# [EXERCISE OBJECTIVE]
What's wanted is the full listing, reproduced exactly.

# [THE DATA]
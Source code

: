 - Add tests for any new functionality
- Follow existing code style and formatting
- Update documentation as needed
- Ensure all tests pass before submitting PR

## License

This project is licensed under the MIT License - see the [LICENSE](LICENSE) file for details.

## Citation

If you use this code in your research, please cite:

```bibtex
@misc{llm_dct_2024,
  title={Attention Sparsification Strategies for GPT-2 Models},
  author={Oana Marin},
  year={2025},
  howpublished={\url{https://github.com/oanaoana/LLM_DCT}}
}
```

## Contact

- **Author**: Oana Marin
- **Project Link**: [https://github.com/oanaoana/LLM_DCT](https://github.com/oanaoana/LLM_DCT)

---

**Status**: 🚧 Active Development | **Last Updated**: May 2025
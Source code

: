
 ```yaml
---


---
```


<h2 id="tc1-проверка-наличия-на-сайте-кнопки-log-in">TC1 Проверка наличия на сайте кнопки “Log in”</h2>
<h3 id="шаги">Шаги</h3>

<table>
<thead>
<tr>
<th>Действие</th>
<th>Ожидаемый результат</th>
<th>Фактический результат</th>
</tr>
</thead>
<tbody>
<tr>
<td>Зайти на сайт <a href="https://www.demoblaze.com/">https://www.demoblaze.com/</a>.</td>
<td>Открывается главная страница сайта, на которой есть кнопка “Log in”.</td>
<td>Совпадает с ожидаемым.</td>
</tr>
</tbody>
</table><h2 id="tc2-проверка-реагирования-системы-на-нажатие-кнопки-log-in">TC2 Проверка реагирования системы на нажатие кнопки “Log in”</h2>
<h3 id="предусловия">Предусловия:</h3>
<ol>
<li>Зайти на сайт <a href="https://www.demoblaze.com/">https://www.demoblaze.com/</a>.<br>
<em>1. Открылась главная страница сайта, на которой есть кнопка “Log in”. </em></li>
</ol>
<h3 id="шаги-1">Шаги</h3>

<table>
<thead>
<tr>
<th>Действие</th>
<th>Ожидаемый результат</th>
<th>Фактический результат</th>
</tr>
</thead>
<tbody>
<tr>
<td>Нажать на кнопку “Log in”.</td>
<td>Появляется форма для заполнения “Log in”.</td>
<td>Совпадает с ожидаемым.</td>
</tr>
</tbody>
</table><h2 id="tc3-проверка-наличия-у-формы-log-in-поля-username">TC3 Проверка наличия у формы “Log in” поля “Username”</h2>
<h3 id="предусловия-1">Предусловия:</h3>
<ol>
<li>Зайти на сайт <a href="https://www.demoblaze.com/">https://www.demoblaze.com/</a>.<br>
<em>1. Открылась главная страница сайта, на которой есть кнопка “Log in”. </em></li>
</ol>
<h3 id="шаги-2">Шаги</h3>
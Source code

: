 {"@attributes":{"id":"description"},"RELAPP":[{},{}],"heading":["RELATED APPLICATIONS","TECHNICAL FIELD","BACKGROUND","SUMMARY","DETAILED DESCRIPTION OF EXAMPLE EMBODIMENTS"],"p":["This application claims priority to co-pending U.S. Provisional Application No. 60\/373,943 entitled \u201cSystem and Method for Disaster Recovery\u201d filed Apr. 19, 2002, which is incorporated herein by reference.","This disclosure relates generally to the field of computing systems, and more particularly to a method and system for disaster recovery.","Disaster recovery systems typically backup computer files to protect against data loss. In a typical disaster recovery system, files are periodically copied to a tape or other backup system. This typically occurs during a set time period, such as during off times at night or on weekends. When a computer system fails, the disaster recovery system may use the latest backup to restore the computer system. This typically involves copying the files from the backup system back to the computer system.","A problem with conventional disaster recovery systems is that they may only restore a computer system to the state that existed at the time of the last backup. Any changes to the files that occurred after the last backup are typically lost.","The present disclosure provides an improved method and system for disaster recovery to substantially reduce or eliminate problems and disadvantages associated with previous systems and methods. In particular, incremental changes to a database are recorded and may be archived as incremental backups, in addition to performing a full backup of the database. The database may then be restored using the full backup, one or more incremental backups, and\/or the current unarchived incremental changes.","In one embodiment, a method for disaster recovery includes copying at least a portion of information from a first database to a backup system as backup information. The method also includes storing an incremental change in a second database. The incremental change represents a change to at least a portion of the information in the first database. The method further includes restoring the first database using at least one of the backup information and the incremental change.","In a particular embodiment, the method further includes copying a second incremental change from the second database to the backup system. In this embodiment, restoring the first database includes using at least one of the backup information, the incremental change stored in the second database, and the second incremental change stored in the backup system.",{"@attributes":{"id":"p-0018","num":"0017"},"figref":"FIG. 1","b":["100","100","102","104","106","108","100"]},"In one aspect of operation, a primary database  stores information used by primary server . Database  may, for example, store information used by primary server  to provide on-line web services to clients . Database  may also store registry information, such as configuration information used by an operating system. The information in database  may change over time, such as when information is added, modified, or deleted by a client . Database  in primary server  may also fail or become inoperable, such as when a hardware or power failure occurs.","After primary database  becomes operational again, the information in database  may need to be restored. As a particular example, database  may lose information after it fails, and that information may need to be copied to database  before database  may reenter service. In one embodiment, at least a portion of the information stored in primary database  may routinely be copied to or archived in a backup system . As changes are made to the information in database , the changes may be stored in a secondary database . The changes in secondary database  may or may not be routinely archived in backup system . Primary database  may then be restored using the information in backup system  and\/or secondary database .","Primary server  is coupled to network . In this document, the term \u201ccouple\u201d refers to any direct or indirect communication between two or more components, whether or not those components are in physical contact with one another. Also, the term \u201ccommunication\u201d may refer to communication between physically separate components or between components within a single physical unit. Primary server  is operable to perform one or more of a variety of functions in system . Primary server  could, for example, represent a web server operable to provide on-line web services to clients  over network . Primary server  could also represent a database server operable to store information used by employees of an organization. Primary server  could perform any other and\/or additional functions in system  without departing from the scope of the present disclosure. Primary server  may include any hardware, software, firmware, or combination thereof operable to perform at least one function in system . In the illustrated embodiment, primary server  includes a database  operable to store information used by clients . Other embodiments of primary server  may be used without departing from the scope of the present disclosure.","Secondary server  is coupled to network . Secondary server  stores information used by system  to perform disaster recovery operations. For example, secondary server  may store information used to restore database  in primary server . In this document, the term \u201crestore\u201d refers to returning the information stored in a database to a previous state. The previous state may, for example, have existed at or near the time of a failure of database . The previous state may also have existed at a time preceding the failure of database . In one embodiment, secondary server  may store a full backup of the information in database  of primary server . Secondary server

# [RESPONSE TO THE TASK]
Source code

: - Add tests for any new functionality
- Follow existing code style and formatting
- Update documentation as needed
- Ensure all tests pass before submitting PR

## License

This project is licensed under the MIT License - see the [LICENSE](LICENSE) file for details.

## Citation

If you use this code in your research, please cite:

```bibtex
@misc{llm_dct_2024,
  title={Attention Sparsification Strategies for GPT-2 Models},
  author={Oana Marin},
  year={2025},
  howpublished={\url{https://github.com/oanaoana/LLM_DCT}}
}
```

## Contact

- **Author**: Oana Marin
- **Project Link**: [https://github.com/oanaoana/LLM_DCT](https://github.com/oanaoana/LLM_DCT)

---

**Status**: 🚧 Active Development | **Last Updated**: May 2025
Source code

:
 ```yaml
---


---
```


<h2 id="tc1-проверка-наличия-на-сайте-кнопки-log-in">TC1 Проверка наличия на сайте кнопки “Log in”</h2>
<h3 id="шаги">Шаги</h3>

<table>
<thead>
<tr>
<th>Действие</th>
<th>Ожидаемый результат</th>
<th>Фактический результат</th>
</tr>
</thead>
<tbody>
<tr>
<td>Зайти на сайт <a href="https://www.demoblaze.com/">https://www.demoblaze.com/</a>.</td>
<td>Открывается главная страница сайта, на которой есть кнопка “Log in”.</td>
<td>Совпадает с ожидаемым.</td>
</tr>
</tbody>
</table><h2 id="tc2-проверка-реагирования-системы-на-нажатие-кнопки-log-in">TC2 Проверка реагирования системы на нажатие кнопки “Log in”</h2>
<h3 id="предусловия">Предусловия:</h3>
<ol>
<li>Зайти на сайт <a href="https://www.demoblaze.com/">https://www.demoblaze.com/</a>.<br>
<em>1. Открылась главная страница сайта, на которой есть кнопка “Log in”. </em></li>
</ol>
<h3 id="шаги-1">Шаги</h3>

<table>
<thead>
<tr>
<th>Действие</th>
<th>Ожидаемый результат</th>
<th>Фактический результат</th>
</tr>
</thead>
<tbody>
<tr>
<td>Нажать на кнопку “Log in”.</td>
<td>Появляется форма для заполнения “Log in”.</td>
<td>Совпадает с ожидаемым.</td>
</tr>
</tbody>
</table><h2 id="tc3-проверка-наличия-у-формы-log-in-поля-username">TC3 Проверка наличия у формы “Log in” поля “Username”</h2>
<h3 id="предусловия-1">Предусловия:</h3>
<ol>
<li>Зайти на сайт <a href="https://www.demoblaze.com/">https://www.demoblaze.com/</a>.<br>
<em>1. Открылась главная страница сайта, на которой есть кнопка “Log in”. </em></li>
</ol>
<h3 id="шаги-2">Шаги</h3>
Source code

: {"@attributes":{"id":"description"},"RELAPP":[{},{}],"heading":["RELATED APPLICATIONS","TECHNICAL FIELD","BACKGROUND","SUMMARY","DETAILED DESCRIPTION OF EXAMPLE EMBODIMENTS"],"p":["This application claims priority to co-pending U.S. Provisional Application No. 60\/373,943 entitled \u201cSystem and Method for Disaster Recovery\u201d filed Apr. 19, 2002, which is incorporated herein by reference.","This disclosure relates generally to the field of computing systems, and more particularly to a method and system for disaster recovery.","Disaster recovery systems typically backup computer files to protect against data loss. In a typical disaster recovery system, files are periodically copied to a tape or other backup system. This typically occurs during a set time period, such as during off times at night or on weekends. When a computer system fails, the disaster recovery system may use the latest backup to restore the computer system. This typically involves copying the files from the backup system back to the computer system.","A problem with conventional disaster recovery systems is that they may only restore a computer system to the state that existed at the time of the last backup. Any changes to the files that occurred after the last backup are typically lost.","The present disclosure provides an improved method and system for disaster recovery to substantially reduce or eliminate problems and disadvantages associated with previous systems and methods. In particular, incremental changes to a database are recorded and may be archived as incremental backups, in addition to performing a full backup of the database. The database may then be restored using the full backup, one or more incremental backups, and\/or the current unarchived incremental changes.","In one embodiment, a method for disaster recovery includes copying at least a portion of information from a first database to a backup system as backup information. The method also includes storing an incremental change in a second database. The incremental change represents a change to at least a portion of the information in the first database. The method further includes restoring the first database using at least one of the backup information and the incremental change.","In a particular embodiment, the method further includes copying a second incremental change from the second database to the backup system. In this embodiment, restoring the first database includes using at least one of the backup information, the incremental change stored in the second database, and the second incremental change stored in the backup system.",{"@attributes":{"id":"p-0018","num":"0017"},"figref":"FIG. 1","b":["100","100","102","104","106","108","100"]},"In one aspect of operation, a primary database  stores information used by primary server . Database  may, for example, store information used by primary server  to provide on-line web services to clients . Database  may also store registry information, such as configuration information used by an operating system. The information in database  may change over time, such as when information is added, modified, or deleted by a client . Database  in primary server  may also fail or become inoperable, such as when a hardware or power failure occurs.","After primary database  becomes operational again, the information in database  may need to be restored. As a particular example, database  may lose information after it fails, and that information may need to be copied to database  before database  may reenter service. In one embodiment, at least a portion of the information stored in primary database  may routinely be copied to or archived in a backup system . As changes are made to the information in database , the changes may be stored in a secondary database . The changes in secondary database  may or may not be routinely archived in backup system . Primary database  may then be restored using the information in backup system  and\/or secondary database .","Primary server  is coupled to network . In this document, the term \u201ccouple\u201d refers to any direct or indirect communication between two or more components, whether or not those components are in physical contact with one another. Also, the term \u201ccommunication\u201d may refer to communication between physically separate components or between components within a single physical unit. Primary server  is operable to perform one or more of a variety of functions in system . Primary server  could, for example, represent a web server operable to provide on-line web services to clients  over network . Primary server  could also represent a database server operable to store information used by employees of an organization. Primary server  could perform any other and\/or additional functions in system  without departing from the scope of the present disclosure. Primary server  may include any hardware, software, firmware, or combination thereof operable to perform at least one function in system . In the illustrated embodiment, primary server  includes a database  operable to store information used by clients . Other embodiments of primary server  may be used without departing from the scope of the present disclosure.","Secondary server  is coupled to network . Secondary server  stores information used by system  to perform disaster recovery operations. For example, secondary server  may store information used to restore database  in primary server . In this document, the term \u201crestore\u201d refers to returning the information stored in a database to a previous state. The previous state may, for example, have existed at or near the time of a failure of database . The previous state may also have existed at a time preceding the failure of database . In one embodiment, secondary server  may store a full backup of the information in database  of primary server . Secondary server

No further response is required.